El humor siempre es un afecto que me toma por sorpresa. Admito que reírme siempre me encuentra desprevenida, y es que, a veces, satisfacción y angustia no están tan lejanas como pudiera parecerlo... Fue Freud el que iluminó las profundas conexiones del humor con el superyó, con esa instancia moral del psiquismo que, gracias a la participación estelar de la culpabilidad inconsciente, nos empuja a dejar de lado nuestras deseos inconscientes en aras de algo superior, más serio e importante. Pero también nos despejó que, lejos de apartarnos del goce, nos sumergía de pleno en él. De ahí ese efecto humorístico tras la puesta en escena de la estructura familiar, en tanto ésta es tan poderosa, que no puede producir dolor o pena. De algún modo, lo que evoca La Familia, nos exige una defensa mayor: nos alejamos de la miseria personal riéndonos de la ajena, como forma de levantar una barrera. Por eso la obra no es tanto una comedia como una tragicomedia, y es por eso que, después de Freud, hay que tomarse muy en serio al humor.

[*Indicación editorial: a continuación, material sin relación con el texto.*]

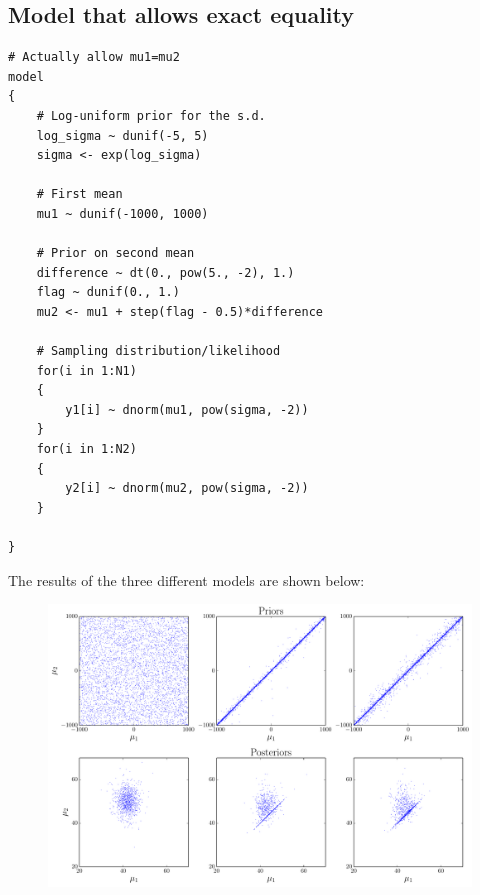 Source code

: \subsection{Model that allows exact equality}

\begin{framed}
\begin{verbatim}
# Actually allow mu1=mu2
model
{
    # Log-uniform prior for the s.d.
    log_sigma ~ dunif(-5, 5)
    sigma <- exp(log_sigma)

    # First mean
    mu1 ~ dunif(-1000, 1000)

    # Prior on second mean
    difference ~ dt(0., pow(5., -2), 1.)
    flag ~ dunif(0., 1.)
    mu2 <- mu1 + step(flag - 0.5)*difference

    # Sampling distribution/likelihood
    for(i in 1:N1)
    {
        y1[i] ~ dnorm(mu1, pow(sigma, -2))
    }
    for(i in 1:N2)
    {
        y2[i] ~ dnorm(mu2, pow(sigma, -2))
    }

}
\end{verbatim}
\end{framed}

The results of the three different models are shown below:
\begin{figure}
\begin{center}
\includegraphics[scale=0.6]{Figures/ttest.pdf}
\end{center}
\end{figure}


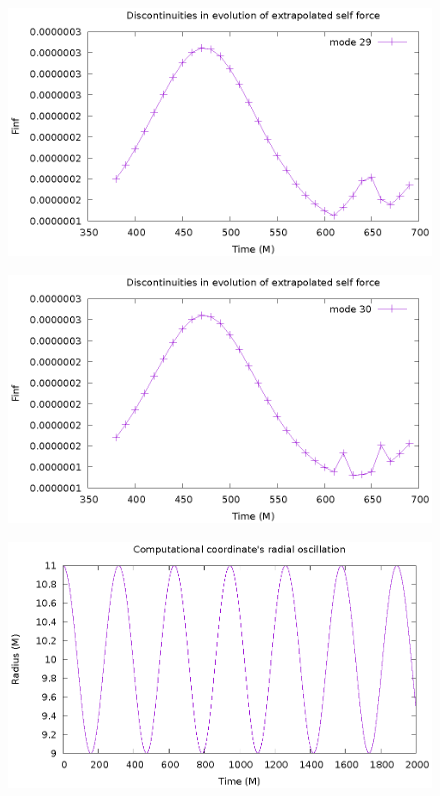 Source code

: \documentclass{article}
\begin{document}
\begin{figure}
\includegraphics{finfOverTimeL29}
\end{figure}
\begin{figure}
\includegraphics{finfOverTimeL30}
\end{figure}

\begin{figure}
\includegraphics{orbit}
\end{figure}
\end{document}
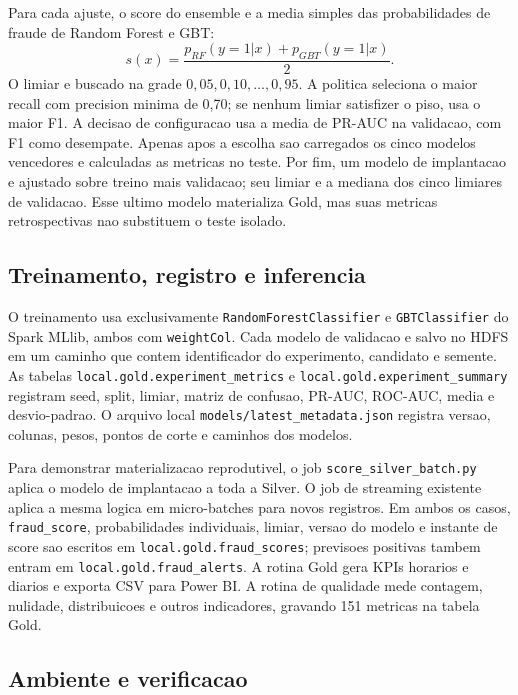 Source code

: \documentclass[10pt,twocolumn]{article}
\begin{document}
Para cada ajuste, o score do ensemble e a media simples das probabilidades de fraude de Random Forest e GBT:
\begin{equation}
s(x) = \frac{p_{RF}(y=1|x) + p_{GBT}(y=1|x)}{2}.
\end{equation}
O limiar e buscado na grade $0{,}05, 0{,}10, \ldots, 0{,}95$. A politica seleciona o maior recall com precision minima de 0,70; se nenhum limiar satisfizer o piso, usa o maior F1. A decisao de configuracao usa a media de PR-AUC na validacao, com F1 como desempate. Apenas apos a escolha sao carregados os cinco modelos vencedores e calculadas as metricas no teste. Por fim, um modelo de implantacao e ajustado sobre treino mais validacao; seu limiar e a mediana dos cinco limiares de validacao. Esse ultimo modelo materializa Gold, mas suas metricas retrospectivas nao substituem o teste isolado.

\subsection{Treinamento, registro e inferencia}

O treinamento usa exclusivamente \texttt{RandomForestClassifier} e \texttt{GBTClassifier} do Spark MLlib, ambos com \texttt{weightCol}. Cada modelo de validacao e salvo no HDFS em um caminho que contem identificador do experimento, candidato e semente. As tabelas \texttt{local.gold.experiment\_metrics} e \texttt{local.gold.experiment\_summary} registram seed, split, limiar, matriz de confusao, PR-AUC, ROC-AUC, media e desvio-padrao. O arquivo local \texttt{models/latest\_metadata.json} registra versao, colunas, pesos, pontos de corte e caminhos dos modelos.

Para demonstrar materializacao reprodutivel, o job \texttt{score\_silver\_batch.py} aplica o modelo de implantacao a toda a Silver. O job de streaming existente aplica a mesma logica em micro-batches para novos registros. Em ambos os casos, \texttt{fraud\_score}, probabilidades individuais, limiar, versao do modelo e instante de score sao escritos em \texttt{local.gold.fraud\_scores}; previsoes positivas tambem entram em \texttt{local.gold.fraud\_alerts}. A rotina Gold gera KPIs horarios e diarios e exporta CSV para Power BI. A rotina de qualidade mede contagem, nulidade, distribuicoes e outros indicadores, gravando 151 metricas na tabela Gold.

\subsection{Ambiente e verificacao}
\end{document}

La muerte del padre en la escena final me disculpo por explicar el desenlace pero era inevitable- nos lo muestra en acto: tras la risa perpetua mérito también de su genial interpretación- su desaparición nos conmueve. Porque si bien ese personaje más bien decepcionante, sin capacidad de poder ver nada de lo que ocurre, entretenido en construir un ridículo pesebre, sin ambiciones destacables y punto de confluencia de todas las decepciones de su amada mujer, por no hablar de las del hijo; ese personaje, en el momento de pasar a mejor vida, dejará a los vivos el encargo de seguir asegurando el sostén de su función. Todos honrarán, respetarán e imitarán al Padre. De ahí la sorprendente transformación del hijo a los pies de la cama de su moribundo padre, y por eso el padre, antes de morir, necesita el juramento de su hija para garantizar la perpetuidad de la familia: da igual quien sea el hombre elegido.
Esta obra clásica ilumina de forma magistral la potencia estructural de la función paterna, puesto que, lo que transmite, no es un mensaje con un contenido determinado, no es lo que está bien y lo que está mal, sino algo mucho más fuerte: el reaseguro, a través de sus roles, de la perpetuidad de la estructura familiar en la vida de los seres humanos, por los siglos de los siglos.